### PROVIDED RECORDS
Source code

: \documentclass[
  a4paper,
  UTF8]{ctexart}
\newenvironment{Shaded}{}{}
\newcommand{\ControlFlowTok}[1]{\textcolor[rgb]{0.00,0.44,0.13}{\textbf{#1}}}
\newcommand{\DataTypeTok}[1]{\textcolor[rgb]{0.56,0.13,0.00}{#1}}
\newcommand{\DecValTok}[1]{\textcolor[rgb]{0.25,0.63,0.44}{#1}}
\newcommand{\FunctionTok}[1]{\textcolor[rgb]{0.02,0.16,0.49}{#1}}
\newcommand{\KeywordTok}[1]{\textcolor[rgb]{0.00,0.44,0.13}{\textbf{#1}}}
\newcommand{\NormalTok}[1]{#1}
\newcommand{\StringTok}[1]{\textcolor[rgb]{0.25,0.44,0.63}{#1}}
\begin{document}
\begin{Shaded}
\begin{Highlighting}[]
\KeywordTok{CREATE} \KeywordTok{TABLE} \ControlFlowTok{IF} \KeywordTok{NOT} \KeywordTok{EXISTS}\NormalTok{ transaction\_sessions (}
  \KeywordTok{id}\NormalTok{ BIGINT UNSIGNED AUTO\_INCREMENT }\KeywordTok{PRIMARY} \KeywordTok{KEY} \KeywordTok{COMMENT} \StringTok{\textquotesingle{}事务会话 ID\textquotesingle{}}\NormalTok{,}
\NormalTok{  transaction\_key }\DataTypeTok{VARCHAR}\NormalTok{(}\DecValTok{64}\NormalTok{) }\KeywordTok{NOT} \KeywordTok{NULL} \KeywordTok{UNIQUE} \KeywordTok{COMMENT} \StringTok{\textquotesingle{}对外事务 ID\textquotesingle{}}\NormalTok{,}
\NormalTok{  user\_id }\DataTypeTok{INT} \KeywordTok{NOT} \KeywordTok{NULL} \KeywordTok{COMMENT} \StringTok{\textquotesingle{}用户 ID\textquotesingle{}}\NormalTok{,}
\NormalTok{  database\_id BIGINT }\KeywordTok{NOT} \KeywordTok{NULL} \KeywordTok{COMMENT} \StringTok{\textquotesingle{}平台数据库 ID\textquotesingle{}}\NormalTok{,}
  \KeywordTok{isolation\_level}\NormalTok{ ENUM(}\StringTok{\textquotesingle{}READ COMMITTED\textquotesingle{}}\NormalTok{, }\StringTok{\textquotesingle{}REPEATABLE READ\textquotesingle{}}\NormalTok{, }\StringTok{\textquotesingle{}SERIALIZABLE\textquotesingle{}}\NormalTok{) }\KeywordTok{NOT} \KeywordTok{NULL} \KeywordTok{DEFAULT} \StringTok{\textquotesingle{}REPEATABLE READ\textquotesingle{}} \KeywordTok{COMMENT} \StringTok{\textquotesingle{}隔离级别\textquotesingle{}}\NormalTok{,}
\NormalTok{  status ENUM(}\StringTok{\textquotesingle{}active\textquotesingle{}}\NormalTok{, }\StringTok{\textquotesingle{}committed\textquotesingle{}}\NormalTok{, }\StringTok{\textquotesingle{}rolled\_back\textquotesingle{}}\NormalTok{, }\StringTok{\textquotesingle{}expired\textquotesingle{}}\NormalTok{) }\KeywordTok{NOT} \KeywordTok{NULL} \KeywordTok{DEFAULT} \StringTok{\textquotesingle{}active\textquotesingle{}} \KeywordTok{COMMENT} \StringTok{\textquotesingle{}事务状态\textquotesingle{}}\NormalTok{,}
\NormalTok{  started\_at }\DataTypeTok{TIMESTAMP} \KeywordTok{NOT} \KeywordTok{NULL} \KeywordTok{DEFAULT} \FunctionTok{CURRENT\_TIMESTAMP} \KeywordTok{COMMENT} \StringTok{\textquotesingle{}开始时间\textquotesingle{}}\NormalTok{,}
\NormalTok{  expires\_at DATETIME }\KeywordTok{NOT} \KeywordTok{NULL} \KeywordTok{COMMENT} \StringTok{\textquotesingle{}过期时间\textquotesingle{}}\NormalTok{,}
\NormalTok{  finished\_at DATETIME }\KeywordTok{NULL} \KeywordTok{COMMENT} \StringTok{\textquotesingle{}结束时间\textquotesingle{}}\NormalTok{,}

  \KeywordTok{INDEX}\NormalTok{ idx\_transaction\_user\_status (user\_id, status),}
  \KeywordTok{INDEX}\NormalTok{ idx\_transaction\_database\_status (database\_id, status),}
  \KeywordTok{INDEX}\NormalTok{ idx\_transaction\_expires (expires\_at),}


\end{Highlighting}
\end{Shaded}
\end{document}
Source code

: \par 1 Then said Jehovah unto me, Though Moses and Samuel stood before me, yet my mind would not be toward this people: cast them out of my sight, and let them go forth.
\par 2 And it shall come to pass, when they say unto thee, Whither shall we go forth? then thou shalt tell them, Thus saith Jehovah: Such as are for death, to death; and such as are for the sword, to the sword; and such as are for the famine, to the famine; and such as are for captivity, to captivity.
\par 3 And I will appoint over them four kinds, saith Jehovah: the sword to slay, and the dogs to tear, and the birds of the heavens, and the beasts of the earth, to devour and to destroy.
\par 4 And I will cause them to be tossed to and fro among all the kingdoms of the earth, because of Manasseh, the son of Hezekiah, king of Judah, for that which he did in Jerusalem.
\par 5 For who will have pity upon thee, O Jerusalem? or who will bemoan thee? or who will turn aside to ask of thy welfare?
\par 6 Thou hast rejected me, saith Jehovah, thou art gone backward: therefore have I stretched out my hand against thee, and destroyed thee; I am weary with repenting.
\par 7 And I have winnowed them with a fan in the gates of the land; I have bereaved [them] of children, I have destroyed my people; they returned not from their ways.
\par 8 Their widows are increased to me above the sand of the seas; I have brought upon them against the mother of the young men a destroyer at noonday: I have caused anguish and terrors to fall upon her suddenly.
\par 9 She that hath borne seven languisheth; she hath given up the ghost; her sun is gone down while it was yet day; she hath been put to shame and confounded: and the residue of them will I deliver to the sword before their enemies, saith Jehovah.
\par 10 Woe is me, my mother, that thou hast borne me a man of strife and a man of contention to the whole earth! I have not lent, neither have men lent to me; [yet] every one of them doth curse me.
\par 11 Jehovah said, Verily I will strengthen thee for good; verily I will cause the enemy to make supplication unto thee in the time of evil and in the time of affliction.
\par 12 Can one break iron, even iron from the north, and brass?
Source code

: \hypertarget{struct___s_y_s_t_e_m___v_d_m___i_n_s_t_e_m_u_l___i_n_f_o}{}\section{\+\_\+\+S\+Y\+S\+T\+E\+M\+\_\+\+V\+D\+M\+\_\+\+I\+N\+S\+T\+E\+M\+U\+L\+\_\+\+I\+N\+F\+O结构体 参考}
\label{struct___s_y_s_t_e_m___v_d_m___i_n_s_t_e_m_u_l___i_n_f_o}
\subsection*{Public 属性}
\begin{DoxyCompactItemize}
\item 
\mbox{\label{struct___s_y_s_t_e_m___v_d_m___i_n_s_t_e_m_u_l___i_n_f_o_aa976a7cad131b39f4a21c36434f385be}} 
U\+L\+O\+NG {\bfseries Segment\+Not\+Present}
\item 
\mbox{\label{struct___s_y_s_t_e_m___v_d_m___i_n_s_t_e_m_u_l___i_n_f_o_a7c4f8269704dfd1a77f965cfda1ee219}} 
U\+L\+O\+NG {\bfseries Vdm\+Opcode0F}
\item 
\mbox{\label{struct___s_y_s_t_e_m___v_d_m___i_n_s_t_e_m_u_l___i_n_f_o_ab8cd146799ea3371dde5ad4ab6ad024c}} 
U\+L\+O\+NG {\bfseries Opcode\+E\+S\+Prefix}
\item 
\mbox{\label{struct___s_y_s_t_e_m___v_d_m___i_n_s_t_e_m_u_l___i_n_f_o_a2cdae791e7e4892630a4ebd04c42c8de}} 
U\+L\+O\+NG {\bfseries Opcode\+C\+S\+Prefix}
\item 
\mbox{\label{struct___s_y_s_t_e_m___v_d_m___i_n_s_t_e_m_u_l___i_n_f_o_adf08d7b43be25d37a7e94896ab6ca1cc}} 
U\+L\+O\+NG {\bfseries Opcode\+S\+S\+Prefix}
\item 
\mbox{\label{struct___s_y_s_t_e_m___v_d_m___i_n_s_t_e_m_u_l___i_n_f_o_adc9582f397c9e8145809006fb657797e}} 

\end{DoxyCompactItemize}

### WHAT TO DO
Copy all lines in the listing above where the string "sword" appears.

### RESULT OF THIS TASK
\par 2 And it shall come to pass, when they say unto thee, Whither shall we go forth? then thou shalt tell them, Thus saith Jehovah: Such as are for death, to death; and such as are for the sword, to the sword; and such as are for the famine, to the famine; and such as are for captivity, to captivity.
\par 3 And I will appoint over them four kinds, saith Jehovah: the sword to slay, and the dogs to tear, and the birds of the heavens, and the beasts of the earth, to devour and to destroy.
\par 9 She that hath borne seven languisheth; she hath given up the ghost; her sun is gone down while it was yet day; she hath been put to shame and confounded: and the residue of them will I deliver to the sword before their enemies, saith Jehovah.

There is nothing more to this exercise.